In July, Anderson became more than an observer of the Olympic scene. He was one of 30 foreign journalists chosen to participate in South Korea's torch relay by carrying the Olympic flame on a one-kilometer segment of its three-week, 2,584-mile journey from Cheju Island, the southernmost part of Korea, to the Olympic Stadium in Seoul.

"I was nonchalant at first," Anderson says. "Carry a torch for half a mile or so, no big deal. But when the flame arrived from Greece, I learned that to many people in Korea it was a very big deal indeed. The arrival on August 27 was carried on national television. I watched in the Times newsroom with colleagues who regarded it solemnly. The ceremony on Cheju was a spectacle of dancers, musicians, and soaring doves. I began to wonder what I had gotten into."

Not that he wasn't fit for the task. As running goes, and even as Olympic torch relays go, Anderson is a veteran. In high school in the mid-1970s, he competed in cross-country for the Hollister (Calif.) Haybalers, and he hasn't been far out of shape since. In 1984, when his uncle Frank carried the L.A. Olympic torch through Sausalito, Calif., Anderson jogged alongside him.

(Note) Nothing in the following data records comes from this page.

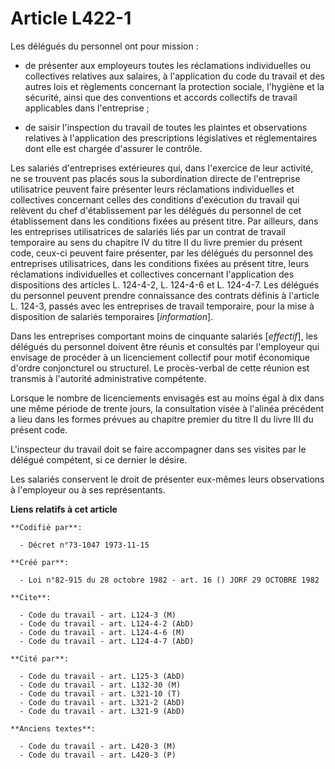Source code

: # Article L422-1

Les délégués du personnel ont pour mission :

- de présenter aux employeurs toutes les réclamations individuelles ou collectives relatives aux salaires, à l'application du
code du travail et des autres lois et règlements concernant la protection sociale, l'hygiène et la sécurité, ainsi que des
conventions et accords collectifs de travail applicables dans l'entreprise ;

- de saisir l'inspection du travail de toutes les plaintes et observations relatives à l'application des prescriptions
législatives et réglementaires dont elle est chargée d'assurer le contrôle.

Les salariés d'entreprises extérieures qui, dans l'exercice de leur activité, ne se trouvent pas placés sous la subordination
directe de l'entreprise utilisatrice peuvent faire présenter leurs réclamations individuelles et collectives concernant
celles des conditions d'exécution du travail qui relèvent du chef d'établissement par les délégués du personnel de cet
établissement dans les conditions fixées au présent titre. Par ailleurs, dans les entreprises utilisatrices de salariés liés
par un contrat de travail temporaire au sens du chapitre IV du titre II du livre premier du présent code, ceux-ci peuvent
faire présenter, par les délégués du personnel des entreprises utilisatrices, dans les conditions fixées au présent titre,
leurs réclamations individuelles et collectives concernant l'application des dispositions des articles L. 124-4-2, L. 124-4-6
et L. 124-4-7. Les délégués du personnel peuvent prendre connaissance des contrats définis à l'article L. 124-3, passés avec
les entreprises de travail temporaire, pour la mise à disposition de salariés temporaires [*information*].

Dans les entreprises comportant moins de cinquante salariés [*effectif*], les délégués du personnel doivent être réunis et
consultés par l'employeur qui envisage de procéder à un licenciement collectif pour motif économique d'ordre conjoncturel ou
structurel. Le procès-verbal de cette réunion est transmis à l'autorité administrative compétente.

Lorsque le nombre de licenciements envisagés est au moins égal à dix dans une même période de trente jours, la consultation
visée à l'alinéa précédent a lieu dans les formes prévues au chapitre premier du titre II du livre III du présent code.

L'inspecteur du travail doit se faire accompagner dans ses visites par le délégué compétent, si ce dernier le désire.

Les salariés conservent le droit de présenter eux-mêmes leurs observations à l'employeur ou à ses représentants.

**Liens relatifs à cet article**

	**Codifié par**:

	  - Décret n°73-1047 1973-11-15

	**Créé par**:

	  - Loi n°82-915 du 28 octobre 1982 - art. 16 () JORF 29 OCTOBRE 1982

	**Cite**:

	  - Code du travail - art. L124-3 (M)
	  - Code du travail - art. L124-4-2 (AbD)
	  - Code du travail - art. L124-4-6 (M)
	  - Code du travail - art. L124-4-7 (AbD)

	**Cité par**:

	  - Code du travail - art. L125-3 (AbD)
	  - Code du travail - art. L132-30 (M)
	  - Code du travail - art. L321-10 (T)
	  - Code du travail - art. L321-2 (AbD)
	  - Code du travail - art. L321-9 (AbD)

	**Anciens textes**:

	  - Code du travail - art. L420-3 (M)
	  - Code du travail - art. L420-3 (P)
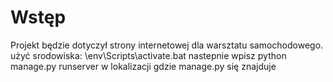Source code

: # Wstęp 
Projekt będzie dotyczył strony internetowej dla warsztatu samochodowego.
użyć srodowiska: \env\Scripts\activate.bat
nastepnie wpisz python manage.py runserver w lokalizacji gdzie manage.py się znajduje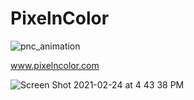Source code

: # PixelnColor


![pnc_animation](https://user-images.githubusercontent.com/29543481/109069422-354cf880-76bf-11eb-8274-b47d4c9391bb.gif)

www.pixelncolor.com

![Screen Shot 2021-02-24 at 4 43 38 PM](https://user-images.githubusercontent.com/29543481/109069662-88bf4680-76bf-11eb-9f2b-cbf7c681b414.png)
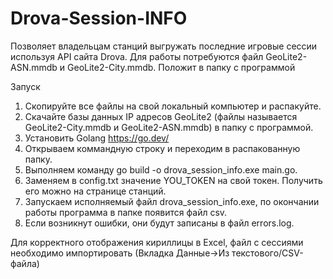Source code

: # Drova-Session-INFO
Позволяет владельцам станций выгружать последние игровые сессии используя API сайта Drova.
Для работы потребуются файл GeoLite2-ASN.mmdb и GeoLite2-City.mmdb. Положит в папку с программой

Запуск

1. Скопируйте все файлы на свой локальный компьютер и распакуйте.
2. Скачайте базы данных IP адресов GeoLite2 (файлы называется GeoLite2-City.mmdb и GeoLite2-ASN.mmdb) в папку с программой.
3. Установить Golang https://go.dev/
4. Открываем коммандную строку и переходим в распакованную папку.
5. Выполняем команду go build -o drova_session_info.exe main.go.
6. Заменяем в config.txt значение YOU_TOKEN на свой токен. Получить его можно на странице станций.
7. Запускаем исполняемый файл drova_session_info.exe, по окончании работы программа в папке появится файл csv.
8. Если возникнут ошибки, они будут записаны в файл errors.log.

Для корректного отображения кириллицы в Excel, файл с сессиями необходимо импортировать (Вкладка Данные->Из текстового/CSV-файла)

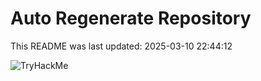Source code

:# Auto Regenerate Repository

This README was last updated: 2025-03-10 22:44:12

 ![TryHackMe](https://tryhackme.com/badge/533634)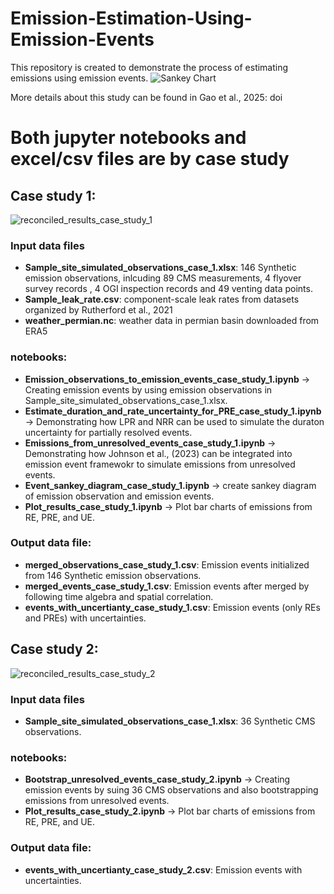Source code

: # Emission-Estimation-Using-Emission-Events
This repository is created to demonstrate the process of estimating emissions using emission events.
![Sankey Chart](https://github.com/user-attachments/assets/ff045a6c-9c3a-4a8d-8939-03231d9506c3)

More details about this study can be found in Gao et al., 2025: doi 

# Both jupyter notebooks and excel/csv files are by case study 

## Case study 1: 
![reconciled_results_case_study_1](https://github.com/user-attachments/assets/401e48cc-367f-4f35-b3a7-86718d8ba936)

### Input data files 
- **Sample_site_simulated_observations_case_1.xlsx**: 146 Synthetic emission observations, inlcuding 89 CMS measurements, 4 flyover survey records , 4 OGI inspection records and 49 venting data points.
- **Sample_leak_rate.csv**: component-scale leak rates from datasets organized by Rutherford et al., 2021
- **weather_permian.nc**: weather data in permian basin downloaded from ERA5
  
### notebooks: 
- **Emission_observations_to_emission_events_case_study_1.ipynb** -> Creating emission events by using emission observations in Sample_site_simulated_observations_case_1.xlsx.
- **Estimate_duration_and_rate_uncertainty_for_PRE_case_study_1.ipynb** -> Demonstrating how LPR and NRR can be used to simulate the duraton uncertainty for partially resolved events.
- **Emissions_from_unresolved_events_case_study_1.ipynb** -> Demonstrating how Johnson et al., (2023) can be integrated into emission event framewokr to simulate emissions from unresolved events.
-  **Event_sankey_diagram_case_study_1.ipynb** -> create sankey diagram of emission observation and emission events.
-  **Plot_results_case_study_1.ipynb** -> Plot bar charts of emissions from RE, PRE, and UE. 

 ### Output data file: 
 - **merged_observations_case_study_1.csv**: Emission events initialized from 146 Synthetic emission observations.
 - **merged_events_case_study_1.csv**: Emission events after merged by following time algebra and spatial correlation.
 - **events_with_uncertianty_case_study_1.csv**: Emission events (only REs and PREs) with uncertainties.

 ## Case study 2: 
 ![reconciled_results_case_study_2](https://github.com/user-attachments/assets/7cd28820-369d-4b06-8ac6-e9a0795e3da2)

 ### Input data files 
 - **Sample_site_simulated_observations_case_1.xlsx**: 36 Synthetic CMS observations.

### notebooks: 
- **Bootstrap_unresolved_events_case_study_2.ipynb** -> Creating emission events by suing 36 CMS observations and also bootstrapping emissions from unresolved events.
- **Plot_results_case_study_2.ipynb** -> Plot bar charts of emissions from RE, PRE, and UE.

### Output data file: 
 - **events_with_uncertianty_case_study_2.csv**: Emission events with uncertainties.
   
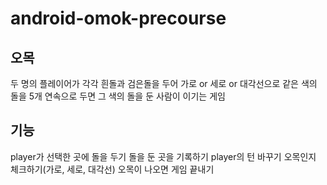 # android-omok-precourse

## 오목
두 명의 플레이어가 각각 흰돌과 검은돌을 두어
가로 or 세로 or 대각선으로 같은 색의 돌을 5개 연속으로 두면 
그 색의 돌을 둔 사람이 이기는 게임

## 기능
player가 선택한 곳에 돌을 두기
돌을 둔 곳을 기록하기
player의 턴 바꾸기
오목인지 체크하기(가로, 세로, 대각선)
오목이 나오면 게임 끝내기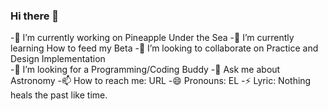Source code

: ### Hi there 👋

<!--
**rafaelsnchz/rafaelsnchz** is a ✨ _special_ ✨ repository because its `README.md` (this file) appears on your GitHub profile.

Here are some ideas to get you started:
-->
-🔭 I’m currently working on Pineapple Under the Sea
-🌱 I’m currently learning How to feed my Beta
-👯 I’m looking to collaborate on Practice and Design Implementation  
-🤔 I’m looking for a Programming/Coding Buddy
-💬 Ask me about Astronomy 
-📫 How to reach me: URL
-😄 Pronouns: EL
-⚡ Lyric: Nothing heals the past like time.


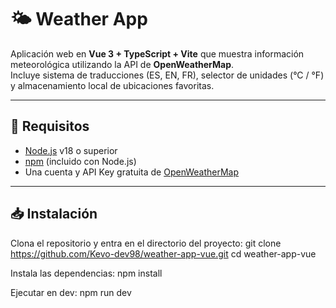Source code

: # 🌤 Weather App

Aplicación web en **Vue 3 + TypeScript + Vite** que muestra información meteorológica utilizando la API de **OpenWeatherMap**.  
Incluye sistema de traducciones (ES, EN, FR), selector de unidades (°C / °F) y almacenamiento local de ubicaciones favoritas.

---

## 🚀 Requisitos

- [Node.js](https://nodejs.org/) v18 o superior
- [npm](https://www.npmjs.com/) (incluido con Node.js)
- Una cuenta y API Key gratuita de [OpenWeatherMap](https://openweathermap.org/api)

---

## 📥 Instalación

Clona el repositorio y entra en el directorio del proyecto:
git clone https://github.com/Kevo-dev98/weather-app-vue.git
cd weather-app-vue

Instala las dependencias:
npm install

Ejecutar en dev:
npm run dev
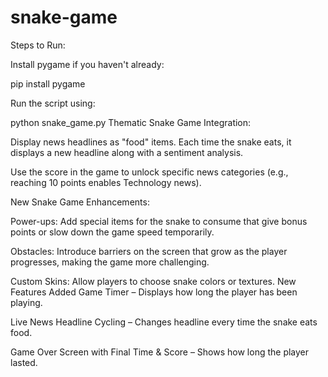 # snake-game
Steps to Run:

Install pygame if you haven't already:

pip install pygame

Run the script using:

python snake_game.py
Thematic Snake Game Integration:

Display news headlines as "food" items. Each time the snake eats, it displays a new headline along with a sentiment analysis.

Use the score in the game to unlock specific news categories (e.g., reaching 10 points enables Technology news).

New Snake Game Enhancements:

Power-ups: Add special items for the snake to consume that give bonus points or slow down the game speed temporarily.

Obstacles: Introduce barriers on the screen that grow as the player progresses, making the game more challenging.

Custom Skins: Allow players to choose snake colors or textures.
New Features Added
Game Timer – Displays how long the player has been playing.

Live News Headline Cycling – Changes headline every time the snake eats food.

Game Over Screen with Final Time & Score – Shows how long the player lasted.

As he waited for the flame in Taejon, two hours from Seoul, Anderson, wearing a special torch-bearer's uniform, found himself a celebrity. "Children wanted my autograph," he says. "People cheered me. Then the runner carrying the flame approached. I yelled 'Chwa-U-Yang-U,' which means something like 'turn and face your partner.' We touched our torches high, his lighting mine, and then I was off, along with my 16 official escorts. Spectators were lining the rice fields on the outskirts of town. I was so excited, I gave them the thumbs-up sign. The experience lasted only five minutes, but it was five minutes I'll remember forever."

PHOTO

HYUNGWON KANG

The Olympic torch got Anderson fired up.